(Saved data entries)
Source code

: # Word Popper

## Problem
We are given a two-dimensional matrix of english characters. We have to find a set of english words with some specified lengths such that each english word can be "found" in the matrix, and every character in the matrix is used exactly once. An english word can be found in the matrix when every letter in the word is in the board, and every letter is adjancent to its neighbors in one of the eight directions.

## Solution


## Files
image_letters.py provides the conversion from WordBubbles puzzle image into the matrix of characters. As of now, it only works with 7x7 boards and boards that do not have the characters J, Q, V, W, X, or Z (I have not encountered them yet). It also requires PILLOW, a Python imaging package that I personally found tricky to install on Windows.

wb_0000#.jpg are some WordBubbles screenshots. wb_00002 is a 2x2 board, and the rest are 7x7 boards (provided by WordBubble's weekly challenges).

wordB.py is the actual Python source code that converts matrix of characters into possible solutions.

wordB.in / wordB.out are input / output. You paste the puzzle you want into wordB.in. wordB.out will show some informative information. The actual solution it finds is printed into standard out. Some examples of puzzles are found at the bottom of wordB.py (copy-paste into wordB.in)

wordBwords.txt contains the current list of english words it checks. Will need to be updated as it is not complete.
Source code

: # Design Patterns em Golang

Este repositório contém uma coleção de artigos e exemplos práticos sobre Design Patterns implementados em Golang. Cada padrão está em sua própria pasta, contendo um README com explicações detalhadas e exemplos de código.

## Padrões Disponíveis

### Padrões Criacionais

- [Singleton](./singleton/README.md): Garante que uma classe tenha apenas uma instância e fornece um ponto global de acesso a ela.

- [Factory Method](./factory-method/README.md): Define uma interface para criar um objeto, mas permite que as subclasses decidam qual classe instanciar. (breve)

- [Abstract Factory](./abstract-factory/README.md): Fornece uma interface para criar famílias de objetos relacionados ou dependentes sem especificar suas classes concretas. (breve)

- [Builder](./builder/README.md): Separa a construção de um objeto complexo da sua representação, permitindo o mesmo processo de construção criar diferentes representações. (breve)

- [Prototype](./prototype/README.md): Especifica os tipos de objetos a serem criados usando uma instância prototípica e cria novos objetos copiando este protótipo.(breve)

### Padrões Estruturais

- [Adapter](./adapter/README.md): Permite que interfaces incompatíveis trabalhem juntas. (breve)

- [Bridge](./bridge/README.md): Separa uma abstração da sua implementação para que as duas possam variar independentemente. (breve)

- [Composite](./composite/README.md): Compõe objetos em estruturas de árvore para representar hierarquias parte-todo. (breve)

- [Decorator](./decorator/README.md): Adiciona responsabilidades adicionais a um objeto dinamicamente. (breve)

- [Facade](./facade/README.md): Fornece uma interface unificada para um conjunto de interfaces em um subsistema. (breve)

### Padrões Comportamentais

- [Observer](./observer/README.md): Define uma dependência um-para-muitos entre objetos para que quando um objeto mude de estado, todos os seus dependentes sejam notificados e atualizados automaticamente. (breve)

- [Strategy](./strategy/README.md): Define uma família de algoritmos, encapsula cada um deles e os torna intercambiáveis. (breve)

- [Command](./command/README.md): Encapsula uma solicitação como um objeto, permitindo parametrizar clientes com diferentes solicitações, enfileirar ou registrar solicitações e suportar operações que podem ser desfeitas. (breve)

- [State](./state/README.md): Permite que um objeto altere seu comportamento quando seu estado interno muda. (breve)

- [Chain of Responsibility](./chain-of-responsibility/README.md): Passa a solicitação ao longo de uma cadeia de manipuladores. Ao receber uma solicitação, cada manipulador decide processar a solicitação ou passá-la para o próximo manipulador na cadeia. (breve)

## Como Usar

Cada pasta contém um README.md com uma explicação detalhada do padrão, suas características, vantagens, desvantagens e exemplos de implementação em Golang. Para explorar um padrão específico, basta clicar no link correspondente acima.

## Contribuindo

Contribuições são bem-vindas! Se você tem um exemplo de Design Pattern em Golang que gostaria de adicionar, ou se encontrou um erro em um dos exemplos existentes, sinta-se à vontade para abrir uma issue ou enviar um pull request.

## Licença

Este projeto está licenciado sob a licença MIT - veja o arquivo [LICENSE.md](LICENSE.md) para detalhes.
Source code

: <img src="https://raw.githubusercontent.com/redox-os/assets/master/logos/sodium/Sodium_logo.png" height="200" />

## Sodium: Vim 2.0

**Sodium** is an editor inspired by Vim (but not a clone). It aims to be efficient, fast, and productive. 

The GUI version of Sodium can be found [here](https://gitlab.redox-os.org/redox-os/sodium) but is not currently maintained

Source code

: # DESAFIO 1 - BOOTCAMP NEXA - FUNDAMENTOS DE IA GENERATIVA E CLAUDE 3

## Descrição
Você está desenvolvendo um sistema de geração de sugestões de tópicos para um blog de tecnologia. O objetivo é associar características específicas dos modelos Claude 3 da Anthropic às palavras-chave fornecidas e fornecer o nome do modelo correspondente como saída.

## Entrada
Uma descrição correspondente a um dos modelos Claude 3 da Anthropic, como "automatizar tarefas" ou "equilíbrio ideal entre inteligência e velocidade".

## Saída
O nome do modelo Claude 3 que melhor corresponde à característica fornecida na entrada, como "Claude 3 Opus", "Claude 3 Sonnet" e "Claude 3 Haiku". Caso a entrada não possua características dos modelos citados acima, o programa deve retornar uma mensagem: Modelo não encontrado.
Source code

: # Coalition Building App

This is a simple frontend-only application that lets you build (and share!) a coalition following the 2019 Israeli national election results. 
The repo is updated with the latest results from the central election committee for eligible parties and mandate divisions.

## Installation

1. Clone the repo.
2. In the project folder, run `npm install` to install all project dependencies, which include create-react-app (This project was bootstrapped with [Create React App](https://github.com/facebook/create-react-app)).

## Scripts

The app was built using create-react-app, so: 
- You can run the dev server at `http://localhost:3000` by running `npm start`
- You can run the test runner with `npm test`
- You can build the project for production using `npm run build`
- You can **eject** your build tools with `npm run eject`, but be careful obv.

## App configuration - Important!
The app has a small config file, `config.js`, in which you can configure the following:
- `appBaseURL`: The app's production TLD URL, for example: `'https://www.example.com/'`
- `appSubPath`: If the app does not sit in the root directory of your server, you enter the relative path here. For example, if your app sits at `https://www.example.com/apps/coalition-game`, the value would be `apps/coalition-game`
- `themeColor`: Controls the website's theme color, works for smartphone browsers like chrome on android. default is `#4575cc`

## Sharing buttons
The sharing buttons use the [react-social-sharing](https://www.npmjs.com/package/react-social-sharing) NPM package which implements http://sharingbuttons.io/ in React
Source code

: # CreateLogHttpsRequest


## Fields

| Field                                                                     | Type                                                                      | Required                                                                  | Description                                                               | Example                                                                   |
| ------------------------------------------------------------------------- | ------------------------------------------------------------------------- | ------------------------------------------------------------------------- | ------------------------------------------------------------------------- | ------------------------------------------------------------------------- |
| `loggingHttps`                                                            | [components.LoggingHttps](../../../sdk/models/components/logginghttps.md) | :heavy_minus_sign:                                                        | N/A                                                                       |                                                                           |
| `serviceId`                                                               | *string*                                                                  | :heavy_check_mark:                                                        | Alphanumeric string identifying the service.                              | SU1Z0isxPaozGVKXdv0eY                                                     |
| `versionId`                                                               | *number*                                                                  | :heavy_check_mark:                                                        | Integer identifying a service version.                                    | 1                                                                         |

_Aim of the task_.
Begin with the line above that has "- [Bridge](./bridge/README.md): Separa" and continue through the line that has "### Padrões Comportamentais", setting each one down exactly. Stop there.

_Answer box_.
- [Bridge](./bridge/README.md): Separa uma abstração da sua implementação para que as duas possam variar independentemente. (breve)

- [Composite](./composite/README.md): Compõe objetos em estruturas de árvore para representar hierarquias parte-todo. (breve)

- [Decorator](./decorator/README.md): Adiciona responsabilidades adicionais a um objeto dinamicamente. (breve)

- [Facade](./facade/README.md): Fornece uma interface unificada para um conjunto de interfaces em um subsistema. (breve)

### Padrões Comportamentais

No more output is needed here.